==== INFORMATION GIVEN
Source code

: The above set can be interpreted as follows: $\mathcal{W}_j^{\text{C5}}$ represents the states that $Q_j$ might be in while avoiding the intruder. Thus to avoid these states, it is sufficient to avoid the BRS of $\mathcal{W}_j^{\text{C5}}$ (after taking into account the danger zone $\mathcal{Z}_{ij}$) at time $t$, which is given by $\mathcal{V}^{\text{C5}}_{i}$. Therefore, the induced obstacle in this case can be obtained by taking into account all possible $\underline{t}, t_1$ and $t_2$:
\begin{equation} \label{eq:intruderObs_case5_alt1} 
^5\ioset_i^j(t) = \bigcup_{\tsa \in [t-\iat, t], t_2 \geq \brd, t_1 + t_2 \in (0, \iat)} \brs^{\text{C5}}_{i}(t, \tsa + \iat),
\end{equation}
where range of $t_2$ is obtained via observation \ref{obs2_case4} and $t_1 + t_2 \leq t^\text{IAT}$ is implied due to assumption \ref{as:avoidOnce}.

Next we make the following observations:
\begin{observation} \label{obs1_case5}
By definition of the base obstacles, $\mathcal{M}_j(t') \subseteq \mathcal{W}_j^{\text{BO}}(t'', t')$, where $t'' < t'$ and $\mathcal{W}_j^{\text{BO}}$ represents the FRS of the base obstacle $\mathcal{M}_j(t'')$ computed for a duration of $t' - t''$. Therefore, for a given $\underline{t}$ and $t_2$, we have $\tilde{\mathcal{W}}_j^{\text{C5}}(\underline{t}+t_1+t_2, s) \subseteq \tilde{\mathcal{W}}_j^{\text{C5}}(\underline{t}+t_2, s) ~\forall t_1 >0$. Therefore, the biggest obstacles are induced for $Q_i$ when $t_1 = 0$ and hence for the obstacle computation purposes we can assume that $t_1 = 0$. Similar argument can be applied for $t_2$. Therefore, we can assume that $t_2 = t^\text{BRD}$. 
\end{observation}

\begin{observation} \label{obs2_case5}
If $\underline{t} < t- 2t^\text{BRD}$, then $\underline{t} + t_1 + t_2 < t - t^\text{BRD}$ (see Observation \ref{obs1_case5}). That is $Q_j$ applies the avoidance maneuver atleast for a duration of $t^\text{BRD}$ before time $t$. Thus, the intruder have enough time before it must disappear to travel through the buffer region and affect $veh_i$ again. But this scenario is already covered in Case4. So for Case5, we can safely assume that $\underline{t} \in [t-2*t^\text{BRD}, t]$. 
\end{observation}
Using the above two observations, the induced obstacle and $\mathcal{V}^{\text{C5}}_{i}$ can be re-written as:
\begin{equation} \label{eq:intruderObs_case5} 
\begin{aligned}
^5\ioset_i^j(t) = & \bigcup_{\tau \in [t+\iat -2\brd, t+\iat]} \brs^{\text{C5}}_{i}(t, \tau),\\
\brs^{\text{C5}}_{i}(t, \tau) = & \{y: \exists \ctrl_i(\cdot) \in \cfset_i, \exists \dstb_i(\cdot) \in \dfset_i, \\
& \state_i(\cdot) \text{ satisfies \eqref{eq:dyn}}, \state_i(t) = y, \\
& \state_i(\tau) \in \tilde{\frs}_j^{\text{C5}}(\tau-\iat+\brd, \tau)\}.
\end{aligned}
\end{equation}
========
==== INFORMATION GIVEN
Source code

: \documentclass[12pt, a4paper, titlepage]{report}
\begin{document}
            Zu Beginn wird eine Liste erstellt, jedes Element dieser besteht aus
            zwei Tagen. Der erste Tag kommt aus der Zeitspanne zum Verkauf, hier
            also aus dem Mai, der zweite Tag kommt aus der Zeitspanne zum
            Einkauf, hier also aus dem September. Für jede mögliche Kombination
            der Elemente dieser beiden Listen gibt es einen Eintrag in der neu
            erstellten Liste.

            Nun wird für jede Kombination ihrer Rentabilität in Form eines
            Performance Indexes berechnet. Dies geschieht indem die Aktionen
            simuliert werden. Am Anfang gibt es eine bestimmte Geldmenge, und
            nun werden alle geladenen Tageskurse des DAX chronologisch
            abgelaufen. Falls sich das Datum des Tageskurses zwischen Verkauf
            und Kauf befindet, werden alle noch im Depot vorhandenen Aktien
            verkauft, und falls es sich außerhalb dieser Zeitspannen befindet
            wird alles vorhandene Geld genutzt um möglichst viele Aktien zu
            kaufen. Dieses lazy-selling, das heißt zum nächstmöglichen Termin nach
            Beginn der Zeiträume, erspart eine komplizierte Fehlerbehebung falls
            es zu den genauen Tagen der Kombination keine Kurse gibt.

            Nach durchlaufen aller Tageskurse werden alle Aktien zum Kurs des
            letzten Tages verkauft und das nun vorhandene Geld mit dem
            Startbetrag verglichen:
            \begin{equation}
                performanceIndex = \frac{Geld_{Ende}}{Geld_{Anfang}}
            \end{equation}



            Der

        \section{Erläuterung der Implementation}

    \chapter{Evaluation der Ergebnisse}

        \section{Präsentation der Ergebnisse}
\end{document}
========
Count every line of the data in which the word "werden" appears, and report only the total.

4